Milledgeville/Baldwin County: Reviving The Old Mansion
The historic Milledgeville walking tour has 44 stops, starting with the visitors center and followed by the Old Capitol Building, renovated in 2000 and getting a new museum this year. Now home to Georgia Military College, it stands in Gothic splendor, imposing as ever.
Just down the street about four blocks and around a corner, the Old Governor’s Mansion had not fared as well – until recently. It was abandoned in 1868 when the state moved the capitol to Atlanta – for the railroad access and the new South image. It was later given to what is now Georgia College & State University, which used it for its original building and treasures it still.
But in recent decades the building was crumbling. Its original glass windowpanes were put into storage so vandals wouldn’t break them.
Now the windows are back – along with just about everything else to make this Greek Revival mansion as fine as it was when it was built in 1839. “We spared no detail,” says Jim Turner, director of the Old Governor’s Mansion and a history professor at the college.
It took 11 years of planning and painstaking research and $9 million from the state and the Woodruff Foundation. But the restoration was finished and the mansion reopened its doors last year. Already more than 12,000 people have visited.
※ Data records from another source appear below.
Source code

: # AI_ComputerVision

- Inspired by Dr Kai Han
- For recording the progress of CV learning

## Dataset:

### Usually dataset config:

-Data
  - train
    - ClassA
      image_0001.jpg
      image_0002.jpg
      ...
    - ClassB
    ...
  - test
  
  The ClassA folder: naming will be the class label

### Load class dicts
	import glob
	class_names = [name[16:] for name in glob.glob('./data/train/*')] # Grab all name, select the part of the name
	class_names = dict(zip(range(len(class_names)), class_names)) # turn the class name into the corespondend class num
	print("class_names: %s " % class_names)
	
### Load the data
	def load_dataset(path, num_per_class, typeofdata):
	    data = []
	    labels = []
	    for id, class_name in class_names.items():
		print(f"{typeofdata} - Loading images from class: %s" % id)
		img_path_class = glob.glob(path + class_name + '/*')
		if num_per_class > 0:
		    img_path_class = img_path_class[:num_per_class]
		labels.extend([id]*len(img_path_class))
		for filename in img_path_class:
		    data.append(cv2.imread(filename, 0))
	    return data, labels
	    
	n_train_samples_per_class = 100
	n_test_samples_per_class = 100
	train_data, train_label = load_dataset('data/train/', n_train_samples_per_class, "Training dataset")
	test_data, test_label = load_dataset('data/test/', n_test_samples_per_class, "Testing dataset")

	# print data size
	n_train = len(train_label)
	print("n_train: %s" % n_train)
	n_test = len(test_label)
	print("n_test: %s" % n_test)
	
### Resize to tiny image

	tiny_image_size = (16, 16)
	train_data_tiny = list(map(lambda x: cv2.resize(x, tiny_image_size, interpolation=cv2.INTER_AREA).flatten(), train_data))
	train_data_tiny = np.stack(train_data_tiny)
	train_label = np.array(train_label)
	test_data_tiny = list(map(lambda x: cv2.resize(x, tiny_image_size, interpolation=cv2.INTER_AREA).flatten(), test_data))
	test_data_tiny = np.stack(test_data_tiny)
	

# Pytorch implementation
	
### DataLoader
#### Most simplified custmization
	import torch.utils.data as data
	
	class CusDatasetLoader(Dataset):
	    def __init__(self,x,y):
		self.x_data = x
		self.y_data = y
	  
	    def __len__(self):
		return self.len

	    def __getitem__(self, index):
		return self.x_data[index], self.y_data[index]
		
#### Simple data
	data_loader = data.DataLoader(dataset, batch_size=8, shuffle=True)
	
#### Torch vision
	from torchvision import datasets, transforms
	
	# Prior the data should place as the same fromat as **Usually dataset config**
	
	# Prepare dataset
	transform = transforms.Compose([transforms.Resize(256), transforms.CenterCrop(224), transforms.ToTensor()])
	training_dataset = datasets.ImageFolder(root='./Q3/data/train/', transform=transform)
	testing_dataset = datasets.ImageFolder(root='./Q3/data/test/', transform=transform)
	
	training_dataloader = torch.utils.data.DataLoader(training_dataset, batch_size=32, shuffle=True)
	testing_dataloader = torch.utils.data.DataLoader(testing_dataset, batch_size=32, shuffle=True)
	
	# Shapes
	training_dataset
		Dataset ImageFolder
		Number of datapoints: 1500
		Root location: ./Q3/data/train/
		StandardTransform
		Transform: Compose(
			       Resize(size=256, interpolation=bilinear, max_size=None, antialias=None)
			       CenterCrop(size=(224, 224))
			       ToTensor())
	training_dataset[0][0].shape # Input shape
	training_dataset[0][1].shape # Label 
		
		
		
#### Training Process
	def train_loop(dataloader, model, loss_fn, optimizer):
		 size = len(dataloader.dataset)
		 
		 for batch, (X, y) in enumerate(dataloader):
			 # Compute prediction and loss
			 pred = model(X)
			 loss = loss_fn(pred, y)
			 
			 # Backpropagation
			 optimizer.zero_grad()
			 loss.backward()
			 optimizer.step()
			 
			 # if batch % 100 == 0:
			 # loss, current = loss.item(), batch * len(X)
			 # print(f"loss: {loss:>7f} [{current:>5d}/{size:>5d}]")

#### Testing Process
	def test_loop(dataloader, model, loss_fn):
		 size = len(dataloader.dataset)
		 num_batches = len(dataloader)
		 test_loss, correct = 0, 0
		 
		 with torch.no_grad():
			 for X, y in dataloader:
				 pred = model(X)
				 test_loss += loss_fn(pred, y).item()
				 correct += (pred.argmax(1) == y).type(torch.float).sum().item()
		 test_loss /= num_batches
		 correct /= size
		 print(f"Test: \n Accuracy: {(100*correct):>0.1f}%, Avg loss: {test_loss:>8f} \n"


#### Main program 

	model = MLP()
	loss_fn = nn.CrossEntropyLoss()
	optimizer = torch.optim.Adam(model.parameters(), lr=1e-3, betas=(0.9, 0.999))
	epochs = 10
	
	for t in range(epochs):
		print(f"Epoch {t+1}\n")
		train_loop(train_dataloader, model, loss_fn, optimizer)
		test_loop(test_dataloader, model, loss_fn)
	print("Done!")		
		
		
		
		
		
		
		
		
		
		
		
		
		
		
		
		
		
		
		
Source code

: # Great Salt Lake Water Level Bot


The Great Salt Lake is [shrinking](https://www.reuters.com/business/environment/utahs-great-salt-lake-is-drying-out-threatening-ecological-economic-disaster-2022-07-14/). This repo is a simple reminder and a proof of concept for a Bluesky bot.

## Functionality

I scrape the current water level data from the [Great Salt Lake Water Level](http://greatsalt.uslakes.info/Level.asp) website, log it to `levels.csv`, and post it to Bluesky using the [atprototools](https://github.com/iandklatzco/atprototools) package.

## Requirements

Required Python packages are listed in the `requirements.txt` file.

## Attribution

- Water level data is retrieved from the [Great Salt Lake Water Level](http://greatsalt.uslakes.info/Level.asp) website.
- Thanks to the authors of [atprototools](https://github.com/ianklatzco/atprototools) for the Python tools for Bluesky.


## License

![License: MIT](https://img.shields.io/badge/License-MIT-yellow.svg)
The restoration has won state and national awards and many glowing reviews.
“It’s a very big deal for Milledgeville and the state,” says Matthew Davis, curator of the mansion, which is being run strictly as a house museum and is no longer available for meetings, conferences or cotillions. “This is one of the most accurately restored houses in the Southeast and one of the top 10 in the nation.”
A tour of the house reveals seemingly endless details that have been carefully restored or replicated – from the silver doorknobs and hinges to the 24-karat gold leaf on the interior dome.
“The mansion is a jewel in our crown,” says Jane Sowell, executive director of the Milledgeville-Baldwin County Convention & Visitors Bureau. “I love having it here.”
The mansion was the residence of Georgia’s governors for more than 30 years. It was where Gov. Joe Brown was shaving in his third floor bedroom when Union soldiers came to arrest him. And, for a couple of days in November 1864, it was home to Gen. William T. Sherman, who claimed it as a prize on his march to the sea.
The restoration includes many details of life in the mansion, with furnishings and even personal items from the families of governors in bedrooms, drawing room, parlor and dining rooms. An education building was added on the grounds for tours groups and conferences.
The house is open to the public Tuesday through Saturday from 10 a.m. to 4 p.m. and Sunday 2 p.m. to 4 p.m. Tours begin on the hour. Admission is $10. Curator’s tours are offered every third Tuesday for $15.